What Directive 2014/53/EU Covers
Directive 2014/53/EU (the Radio Equipment Directive, RED) governs radio equipment placed on the EU market, defining essential requirements for health and safety, electromagnetic compatibility, and the efficient use of the radio spectrum. The directive applies to any product that intentionally emits or receives radio waves — from consumer Wi-Fi routers to professional-grade software-defined radio platforms, from 5G base station equipment to GNSS receivers and maritime emergency radio beacons.

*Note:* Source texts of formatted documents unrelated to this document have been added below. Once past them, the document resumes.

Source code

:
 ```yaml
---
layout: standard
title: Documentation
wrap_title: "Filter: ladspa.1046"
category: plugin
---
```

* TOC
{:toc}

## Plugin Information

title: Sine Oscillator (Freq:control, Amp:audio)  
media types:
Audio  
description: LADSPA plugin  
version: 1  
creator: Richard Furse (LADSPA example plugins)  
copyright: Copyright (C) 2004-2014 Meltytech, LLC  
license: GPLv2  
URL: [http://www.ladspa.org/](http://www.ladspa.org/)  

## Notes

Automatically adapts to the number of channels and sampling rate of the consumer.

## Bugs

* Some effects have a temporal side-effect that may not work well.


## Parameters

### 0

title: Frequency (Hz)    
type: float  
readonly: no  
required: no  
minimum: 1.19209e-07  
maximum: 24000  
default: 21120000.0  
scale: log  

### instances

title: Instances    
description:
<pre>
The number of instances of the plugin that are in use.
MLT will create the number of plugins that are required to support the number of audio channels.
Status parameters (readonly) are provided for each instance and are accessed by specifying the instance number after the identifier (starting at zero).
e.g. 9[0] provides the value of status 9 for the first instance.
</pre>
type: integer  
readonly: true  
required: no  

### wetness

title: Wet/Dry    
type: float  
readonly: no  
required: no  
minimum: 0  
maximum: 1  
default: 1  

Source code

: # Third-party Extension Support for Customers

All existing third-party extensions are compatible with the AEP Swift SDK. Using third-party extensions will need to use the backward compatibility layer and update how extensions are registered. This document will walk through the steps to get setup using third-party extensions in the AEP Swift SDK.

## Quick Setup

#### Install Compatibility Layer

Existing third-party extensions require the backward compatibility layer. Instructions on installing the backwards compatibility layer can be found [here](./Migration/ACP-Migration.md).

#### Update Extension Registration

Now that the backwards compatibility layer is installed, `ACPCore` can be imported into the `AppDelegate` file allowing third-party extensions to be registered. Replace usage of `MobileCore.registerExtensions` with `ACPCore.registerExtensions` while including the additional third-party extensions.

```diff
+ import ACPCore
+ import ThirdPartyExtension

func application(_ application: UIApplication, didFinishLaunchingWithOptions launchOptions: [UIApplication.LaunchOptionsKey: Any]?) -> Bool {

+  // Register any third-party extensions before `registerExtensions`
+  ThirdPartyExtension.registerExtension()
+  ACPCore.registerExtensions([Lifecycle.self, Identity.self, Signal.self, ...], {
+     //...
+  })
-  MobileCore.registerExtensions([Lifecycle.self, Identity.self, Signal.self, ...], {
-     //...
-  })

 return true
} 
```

The RED scope covers the following equipment categories:
| Category | Examples | Key Standards | AI Relevance |
|---|---|---|---|
| Short-range devices | IoT sensors, Zigbee, Z-Wave, LoRa | ETSI EN 300 220, ETSI EN 300 440 | AI channel selection, adaptive power |
| Wi-Fi / WLAN | Access points, mesh systems | ETSI EN 301 893 (5 GHz), EN 300 328 (2.4 GHz) | AI channel management, interference avoidance |
| Cellular / IMT | 4G/5G UE, base stations | ETSI TS 138 series, ITU-R M.2150 | AI beamforming, spectrum slicing, handover |
| GNSS receivers | GPS/Galileo/GLONASS devices | EN 303 413, ETSI TS 103 246 | AI spoofing detection, jamming mitigation |
| Software-defined radio | Reconfigurable platforms | ETSI TR 103 031, ETSI EN 303 387 | AI reconfiguration, adaptive waveform |
| Cognitive radio | Dynamic spectrum access devices | ETSI EN 303 387, ITU-R SM.1448 | AI spectrum sensing, interference classification |
| Emergency radio (GMDSS) | EPIRB, SART, DSC radio | ITU-R M.493, IMO MSC/Circ.803 | AI distress detection, false-alert filtering |
| Aviation ELT | Emergency locator transmitters | EUROCAE ED-62B, TSO-C91a | AI impact detection, AI distress classification |
| Public safety radio | TETRA, P25, DECT | ETSI EN 300 392, ETSI EN 300 175 | AI priority channel allocation, voice AI |
| Satellite terminal | VSAT, LEO terminals | ETSI EN 301 444, ITU-R S.1714 | AI link adaptation, beam steering |
RED essential requirements are set out in Art.3 of Directive 2014/53/EU. Art.3(1) covers health, safety, and EMC. Art.3(2) covers efficient spectrum use — the provision directly relevant to AI spectrum management systems. Delegated acts under Art.3(3) extend specific requirements to categories including IoT (cybersecurity under Art.3(3)(i)) and network protection (Art.3(3)(g)), both of which have direct AI compliance touchpoints.
What Art.109 Actually Changes
Article 109 is a targeted legislative amendment. Like Art.105–108, it inserts EU AI Act references into the conformity framework of an existing sector regulation — here, Directive 2014/53/EU.
The operative mechanism is the Annex I bridge. EU AI Act Annex I lists the Union harmonisation legislation whose product scope intersects with the AI Act's high-risk classification pathway. Before Art.109, Directive 2014/53/EU was not listed in Annex I. After Art.109 amends the regulation, radio equipment AI systems that function as safety components, spectrum management controllers, or emergency detection systems under RED scope become Annex I radio equipment AI — and therefore follow Art.6(1)'s high-risk classification rule when the AI system performs a safety function within the product.
Three conditions determine whether a radio AI system becomes high-risk under Art.109:
- The host product is radio equipment within the scope of Directive 2014/53/EU
- The AI system functions as a safety component of that product or is itself the radio equipment in AI-enabled form
- The product with embedded AI is required to undergo third-party conformity assessment under RED (Module B+C, Module H, or notified body involvement)
Where all three conditions are met, the developer faces dual compliance: the RED conformity process plus the full EU AI Act Title III stack.
Definitively High-Risk Radio AI Systems
AI Spectrum Management for Safety-of-Life Services
Spectrum management AI that allocates, prioritises, or protects spectrum for emergency services, aeronautical communication, or maritime distress frequencies is definitively high-risk. AI systems that dynamically manage spectrum access in bands reserved for GMDSS, aeronautical VHF (118–137 MHz), or public protection and disaster relief (PPDR) under ECC Decision (15)05 must not misallocate spectrum in ways that block distress calls.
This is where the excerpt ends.